QU’EST CE QUE LA TRADUCTION 2.0 ?

Dans un monde où la mondialisation est toujours plus présente, le marché de la traduction est en pleine expansion. Selon un rapport annuel de Common Sense Advisory, même si la croissance du marché de la traduction et des services linguistiques a quelque peu ralenti en 2013, elle poursuit tout de même une évolution positive. Ce rapport évalue en effet l’industrie mondiale de la traduction à 34 778 milliards de dollars. On constate par ailleurs que, dans ce secteur, si l’offre est toujours croissante, la demande est, quant à elle, toujours plus exigeante en termes de qualité, de coûts et de délais.

Les professionnels de la traduction s’évertuent donc à augmenter leur productivité tout en réduisant leurs coûts, sans toutefois ne jamais faire l’impasse sur la qualité. Aussi, ces dernières années, le marché des services linguistiques a suivi l’évolution phénoménale des nouvelles technologies et a vu se développer de nombreux outils d’aide à la traduction. Aujourd’hui, afin de pouvoir répondre à une demande toujours plus pressante, les agences de traduction – comme le Groupe SMG Languages – et les traducteurs indépendants utilisent de plus en plus ces nouveaux outils d’aide à la traduction, plus précisément des outils de Traduction Assistée par Ordinateur (T.A.O.).

Tout d’abord, il est fondamental de faire la distinction entre la Traduction Assistée par Ordinateur, où l’outil est une aide essentielle pour le traducteur humain mais ne le remplace pas, et la traduction automatique, où un programme est conçu à partir d’algorithmes pour reproduire des schémas linguistiques, l’éventuelle intervention humaine ne se faisant qu’avant ou après la traduction même.
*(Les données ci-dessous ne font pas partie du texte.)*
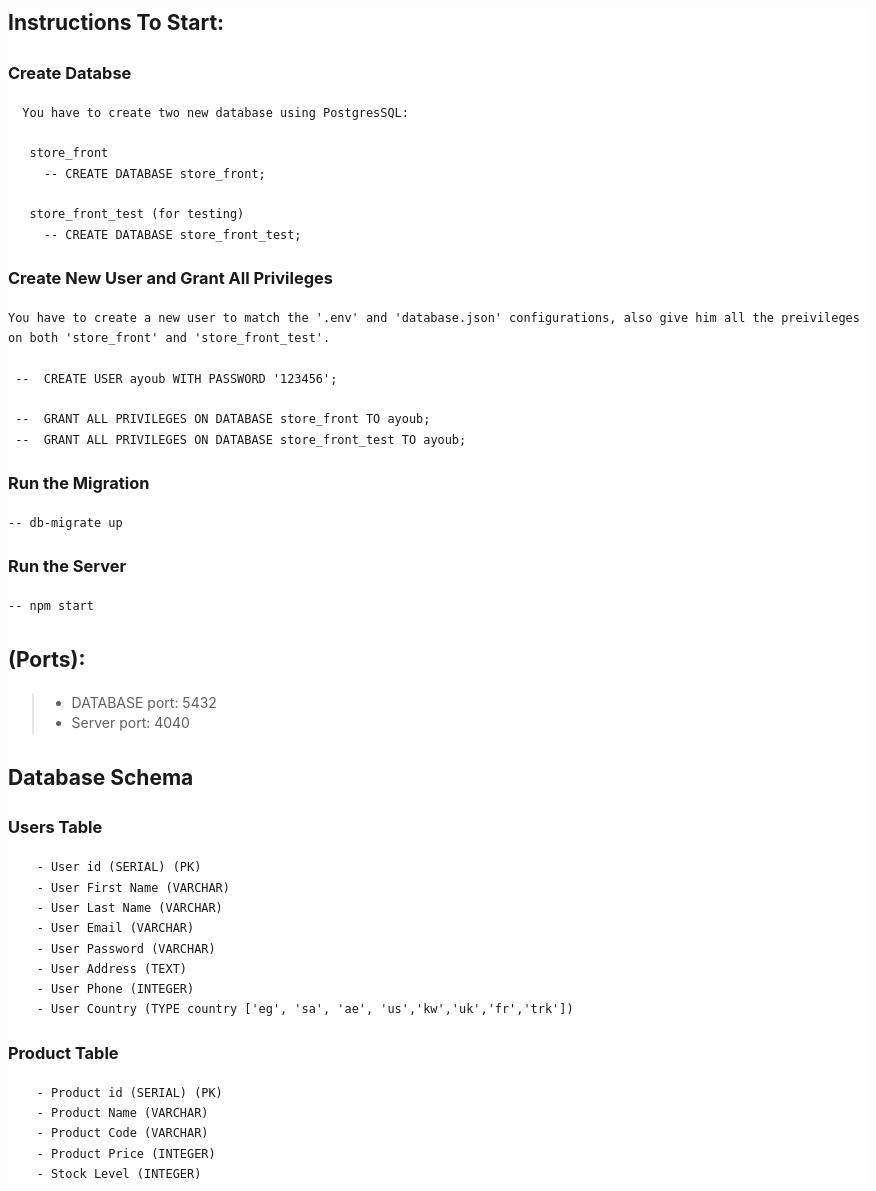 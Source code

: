 ## Instructions To Start:

  ### Create Databse
      You have to create two new database using PostgresSQL:

       store_front
         -- CREATE DATABASE store_front;

       store_front_test (for testing)
         -- CREATE DATABASE store_front_test;

  ### Create New User and Grant All Privileges
    You have to create a new user to match the '.env' and 'database.json' configurations, also give him all the preivileges on both 'store_front' and 'store_front_test'.

     --  CREATE USER ayoub WITH PASSWORD '123456';

     --  GRANT ALL PRIVILEGES ON DATABASE store_front TO ayoub;
     --  GRANT ALL PRIVILEGES ON DATABASE store_front_test TO ayoub;

  ### Run the Migration
    
    -- db-migrate up

  ### Run the Server
    -- npm start

  ## (Ports):
  > - DATABASE port: 5432
  >- Server port: 4040



## Database Schema
### Users Table
        - User id (SERIAL) (PK)
        - User First Name (VARCHAR)
        - User Last Name (VARCHAR)
        - User Email (VARCHAR)
        - User Password (VARCHAR)
        - User Address (TEXT)
        - User Phone (INTEGER)
        - User Country (TYPE country ['eg', 'sa', 'ae', 'us','kw','uk','fr','trk'])

### Product Table
        - Product id (SERIAL) (PK)
        - Product Name (VARCHAR)
        - Product Code (VARCHAR)
        - Product Price (INTEGER)
        - Stock Level (INTEGER)
     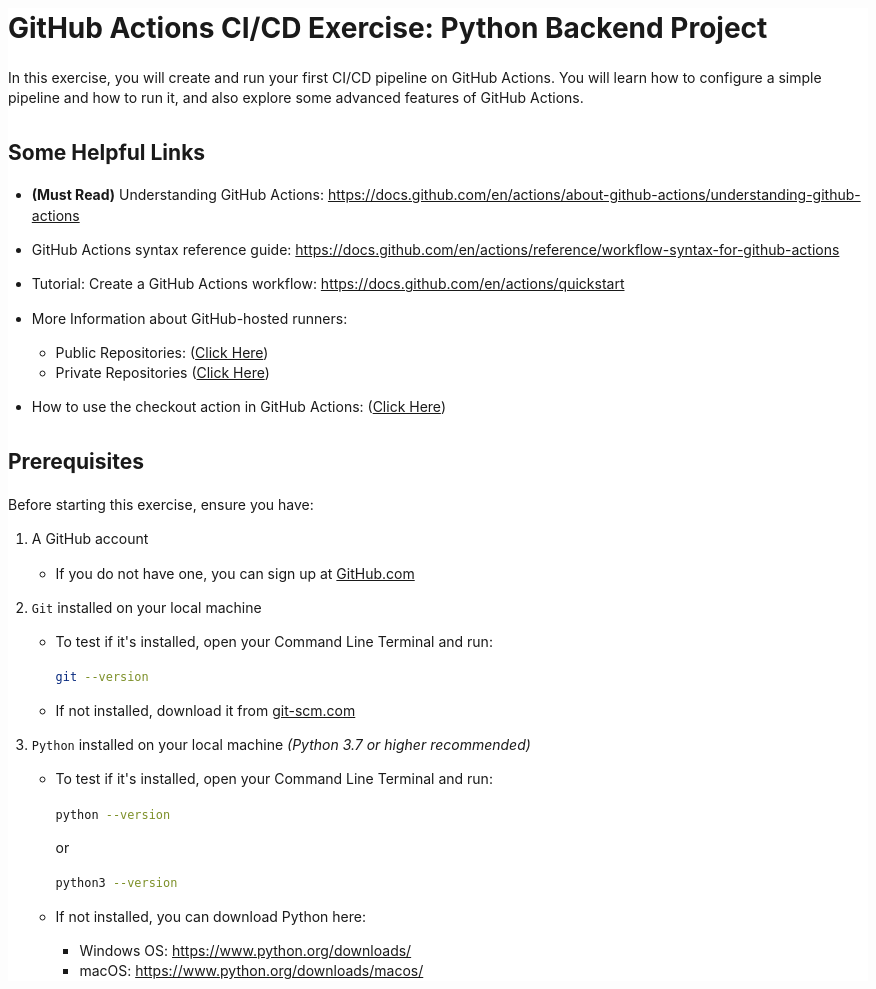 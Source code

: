 # GitHub Actions CI/CD Exercise: Python Backend Project

In this exercise, you will create and run your first CI/CD pipeline on GitHub Actions. You will learn how to configure a simple pipeline and how to run it, and also explore some advanced features of GitHub Actions.

## Some Helpful Links

- **(Must Read)** Understanding GitHub Actions: <https://docs.github.com/en/actions/about-github-actions/understanding-github-actions>
- GitHub Actions syntax reference guide: <https://docs.github.com/en/actions/reference/workflow-syntax-for-github-actions>
- Tutorial: Create a GitHub Actions workflow: <https://docs.github.com/en/actions/quickstart>
- More Information about GitHub-hosted runners:
  - Public Repositories: ([Click Here](https://docs.github.com/en/actions/using-github-hosted-runners/using-github-hosted-runners/about-github-hosted-runners#standard-github-hosted-runners-for-public-repositories))
  - Private Repositories ([Click Here](https://docs.github.com/en/actions/using-github-hosted-runners/using-github-hosted-runners/about-github-hosted-runners#standard-github-hosted-runners-for--private-repositories))

- How to use the checkout action in GitHub Actions: ([Click Here](https://graphite.dev/guides/github-actions-checkout))

## Prerequisites

Before starting this exercise, ensure you have:

1. A GitHub account
   - If you do not have one, you can sign up at [GitHub.com](https://github.com/join)

2. `Git` installed on your local machine
   - To test if it's installed, open your Command Line Terminal and run:

     ```sh
     git --version
     ```

   - If not installed, download it from [git-scm.com](https://git-scm.com/downloads)

3. `Python` installed on your local machine _(Python 3.7 or higher recommended)_
   - To test if it's installed, open your Command Line Terminal and run:

     ```sh
     python --version
     ```

     or

     ```sh
     python3 --version
     ```

   - If not installed, you can download Python here:
     - Windows OS: <https://www.python.org/downloads/>
     - macOS: <https://www.python.org/downloads/macos/>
Les outils de T.A.O. sont en fait des mémoires de traduction qui permettent de stocker des segments – c’est-à-dire des phrases ou morceaux de phrases – dans la langue source et leur traduction dans la langue cible. Ces mémoires sont ensuite réutilisées pour traduire des documents quasiment identiques à d’autres documents déjà traduits auparavant (mode d’emploi, contrat, etc.).

Autrement dit, les outils de T.A.O. représentent un gain de temps considérable puisque, au fur et à mesure que le traducteur constitue et alimente ses mémoires de traduction, il aura de plus en plus de segments qui lui seront proposés par ces mémoires et n’aura donc pas besoin de traduire en partant de zéro à chaque fois. Ainsi, plus la mémoire est alimentée, plus le processus de traduction est accéléré. Par conséquent, la productivité augmente rapidement elle aussi.

Par ailleurs, ces mémoires permettent également d’assurer une meilleure qualité au client puisqu’elles permettent une harmonisation dans le style et dans la terminologie utilisés, qui sont souvent propres à un client ou à un type de document (on ne traduira pas de la même façon un acte de naissance et un protocole pour une étude pharmaceutique par exemple).

Parmi les logiciels de T.A.O., on compte également différents outils aidant à la gestion terminologique. On peut par exemple créer des bases de données avec le mot source et le mot cible, puis ajouter une définition en langue source et une en langue cible et enfin compléter cette entrée par des sources bibliographiques, des liens ou tout autre support (image, vidéo, etc.) permettant de comprendre un terme ou un concept dans une langue et d’être sûr d’avoir la traduction la plus proche possible dans la langue cible.

Par ailleurs, la plupart de ces outils présentent des fonctions de gestion de projet pour gérer non seulement l’étape même de la traduction mais aussi les étapes qui la précèdent, c’est-à-dire la réception du projet du client, l’analyse du projet (comptage de mot, répartition selon les catégories de nouveaux mots à traduire, de mots déjà traduit présents dans la mémoire – les répétitions, d’analogies partielles – à savoir, des parties de phrases présentes dans la mémoire, etc.). Les fonctions de gestion de projet de bon nombre de ces logiciels incluent également les étapes après la traduction, c’est-à-dire la révision (vérification orthographique, typographique, grammaticale, syntaxique, sémantique, etc.), la production du document dans la langue cible au format d’origine, la livraison.

Le Groupe SMG Languages a par exemple fait le choix d’investir dans ces outils, notamment avec Across, pour garantir une qualité permanente à ses clients.

Toutefois, on notera qu’il existe également de très nombreux logiciels open-source qui sont donc accessibles gratuitement. Parmi les plus connus, on trouvera les outils de traduction/révision tels qu’ OmegaT ou Anaphraseus. Quant aux outils pour une gestion des projets de traduction de A à Z, on trouvera notamment Wordbee.

Par conséquent, la traduction est aujourd’hui indissociable des nouvelles technologies qui sont un atout substantiel dans ce secteur.